Installation¶

You will need to have at least Python 3.9 or higher, up to Python 3.12, since support for the latter is still a work in progress.

To install the latest release of the package from PyPI you can use the following command:

pip install distilabel --upgrade

Alternatively, you may also want to install it from source i.e. the latest unreleased version, you can use the following command:

pip install "distilabel @ git+https://github.com/argilla-io/distilabel.git@develop" --upgrade

Note

We are installing from develop since that's the branch we use to collect all the features, bug fixes, and improvements that will be part of the next release. If you want to install from a specific branch, you can replace develop with the branch name.

Extras¶

Additionally, as part of distilabel some extra dependencies are available, mainly to add support for some of the LLM integrations we support.
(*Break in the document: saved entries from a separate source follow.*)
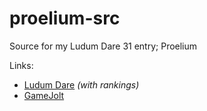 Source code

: # proelium-src
Source for my Ludum Dare 31 entry; Proelium

Links:
* [Ludum Dare](http://ludumdare.com/compo/ludum-dare-31/?action=preview&uid=41470) *(with rankings)*
* [GameJolt](http://gamejolt.com/games/proelium/41197)
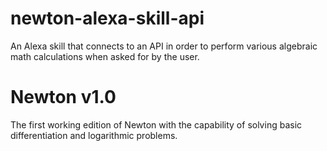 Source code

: # newton-alexa-skill-api
An Alexa skill that connects to an API in order to perform various algebraic math calculations when asked for by the user.

# Newton v1.0
The first working edition of Newton with the capability of solving basic differentiation and logarithmic problems. 
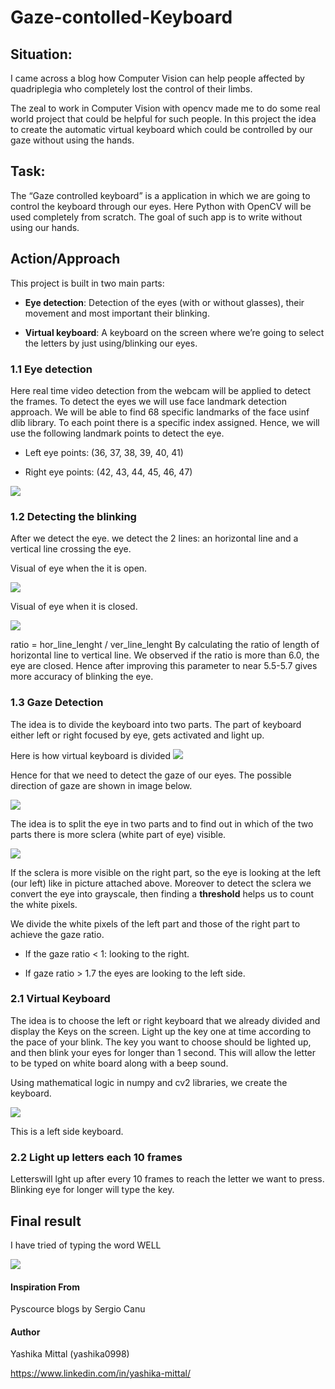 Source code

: # Gaze-contolled-Keyboard
## Situation:
I came across a blog how Computer Vision can help people affected by quadriplegia who completely lost the control of their limbs. 

The zeal to work in Computer Vision with opencv made me to do some real world project that could be helpful for such people. In this project the idea to create the automatic virtual keyboard which could be controlled by our gaze without using the hands.

## Task:
The “Gaze controlled keyboard” is a application in which we are going to control the keyboard through our eyes. Here Python with OpenCV will be used completely from scratch. The goal of such app is to write without using our hands.

## Action/Approach
This project is built in two main parts:

* **Eye detection**: Detection of the eyes (with or without glasses), their movement and most important their blinking.

* **Virtual keyboard**: A keyboard on the screen where we’re going to select the letters by just using/blinking our eyes.

### 1.1 Eye detection
Here real time video detection from the webcam will be applied to detect the frames. To detect the eyes we will use face landmark detection approach. We will be able to find 68 specific landmarks of the face usinf dlib library. To each point there is a specific index assigned. Hence, we will use the following landmark points to detect the eye.

* Left eye points: (36, 37, 38, 39, 40, 41)

* Right eye points: (42, 43, 44, 45, 46, 47)

![](Images/face_landmarks.JPG)

### 1.2 Detecting the blinking
After we detect the eye. we detect the 2 lines: an horizontal line and a vertical line crossing the eye.

Visual of eye when the it is open.

![](Images/eye_open.jpg)

Visual of eye when it is closed.

![](Images/eye_closed.jpg)

ratio = hor_line_lenght / ver_line_lenght
By calculating the ratio of length of horizontal line to vertical line. We observed if the ratio is more than 6.0, the eye are closed. Hence after improving this parameter to near 5.5-5.7 gives more accuracy of blinking the eye.

### 1.3 Gaze Detection
The idea is to divide the keyboard into two parts. The part of keyboard either left or right focused by eye, gets activated and light up.

Here is how virtual keyboard is divided
![](Images/keyboard.png)

Hence for that we need to detect the gaze of our eyes. The possible direction of gaze are shown in image below.

![](Images/different_direction_of_eye.png)

The idea is to split the eye in two parts and to find out in which of the two parts there is more sclera (white part of eye) visible.

![](Images/2_division_eye.png)

If the sclera is more visible on the right part, so the eye is looking at the left (our left) like in picture attached above. Moreover to detect the sclera we convert the eye into grayscale, then finding a **threshold** helps us to count the white pixels.

We divide the white pixels of the left part and those of the right part to achieve the gaze ratio. 

* If the gaze ratio < 1: looking to the right. 

* If gaze ratio > 1.7 the eyes are looking to the left side.

### 2.1 Virtual Keyboard
The idea is to choose the left or right keyboard that we already divided and display the Keys on the screen. Light up the key one at time according to the pace of your blink. The key you want to choose should be lighted up, and then blink your eyes for longer than 1 second. This will allow the letter to be typed on white board along with a beep sound.

Using mathematical logic in numpy and cv2 libraries, we create the keyboard.

![](Images/virtual_keyboard.jpg)

This is a left side keyboard.

### 2.2 Light up letters each 10 frames
Letterswill lght up after every 10 frames to reach the letter we want to press. Blinking eye for longer will type the key.

## Final result

I have tried of typing the word WELL

![](Images/output.JPG)



#### Inspiration From
Pyscource blogs by Sergio Canu

#### Author

Yashika Mittal (yashika0998)

https://www.linkedin.com/in/yashika-mittal/






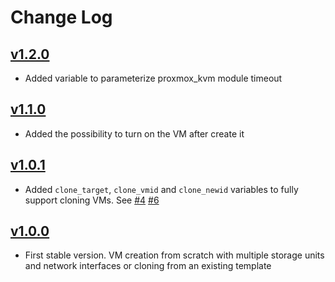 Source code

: # Change Log

## [v1.2.0](https://github.com/UdelaRInterior/ansible-role-proxmox-create-kvm/tree/v1.2.0)

* Added variable to parameterize proxmox_kvm module timeout

## [v1.1.0](https://github.com/UdelaRInterior/ansible-role-proxmox-create-kvm/tree/v1.1.0)

* Added the possibility to turn on the VM after create it

## [v1.0.1](https://github.com/UdelaRInterior/ansible-role-proxmox-create-kvm/tree/v1.0.1)

* Added `clone_target`, `clone_vmid` and `clone_newid` variables to fully support cloning VMs. See [#4](https://github.com/UdelaRInterior/ansible-role-proxmox-create-kvm/pull/4) [#6](https://github.com/UdelaRInterior/ansible-role-proxmox-create-kvm/pull/6)


## [v1.0.0](https://github.com/UdelaRInterior/ansible-role-proxmox-create-kvm/tree/v1.0.0)

* First stable version. VM creation from scratch with multiple storage units and network interfaces or cloning from an existing template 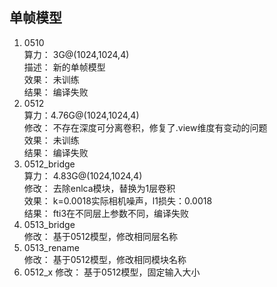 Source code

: 单帧模型
---------------
1. 0510  
算力：  3G@(1024,1024,4)  
描述：  新的单帧模型  
效果：  未训练  
结果：  编译失败
2. 0512  
算力：4.76G@(1024,1024,4)  
修改：  不存在深度可分离卷积，修复了.view维度有变动的问题  
效果：  未训练  
结果：  编译失败
3. 0512_bridge  
算力：  4.83G@(1024,1024,4)  
修改：  去除enlca模块，替换为1层卷积  
效果：  k=0.0018实际相机噪声，l1损失：0.0018  
结果：  fti3在不同层上参数不同，编译失败  
3. 0513_bridge  
修改：  基于0512模型，修改相同层名称  
4. 0513_rename  
修改：  基于0512模型，修改相同模块名称  
5. 0512_x
修改：  基于0512模型，固定输入大小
Here's a list of the available extras:

LLMs¶

anthropic: for using models available in Anthropic API via the AnthropicLLM integration.
argilla: for exporting the generated datasets to Argilla.
cohere: for using models available in Cohere via the CohereLLM integration.
groq: for using models available in Groq using groq Python client via the GroqLLM integration.
hf-inference-endpoints: for using the Hugging Face Inference Endpoints via the InferenceEndpointsLLM integration.
hf-transformers: for using models available in transformers package via the TransformersLLM integration.
litellm: for using LiteLLM to call any LLM using OpenAI format via the LiteLLM integration.
llama-cpp: for using llama-cpp-python Python bindings for llama.cpp via the LlamaCppLLM integration.
mistralai: for using models available in Mistral AI API via the MistralAILLM integration.
ollama: for using Ollama and their available models via OllamaLLM integration.
openai: for using OpenAI API models via the OpenAILLM integration, or the rest of the integrations based on OpenAI and relying on its client as AnyscaleLLM, AzureOpenAILLM, and TogetherLLM.
vertexai: for using Google Vertex AI proprietary models via the VertexAILLM integration.
vllm: for using vllm serving engine via the vLLM integration.
sentence-transformers: for generating sentence embeddings using sentence-transformers.
mlx: for using MLX models via the MlxLLM integration.

Data processing¶

ray: for scaling and distributing a pipeline with Ray.
faiss-cpu and faiss-gpu: for generating sentence embeddings using faiss.
minhash: for using minhash for duplicate detection with datasketch and nltk.
text-clustering: for using text clustering with UMAP and Scikit-learn.

Structured generation¶

outlines: for using structured generation of LLMs with outlines.
instructor: for using structured generation of LLMs with Instructor.

Recommendations / Notes¶

The mistralai dependency requires Python 3.9 or higher, so if you're willing to use the distilabel.models.llms.MistralLLM implementation, you will need to have Python 3.9 or higher.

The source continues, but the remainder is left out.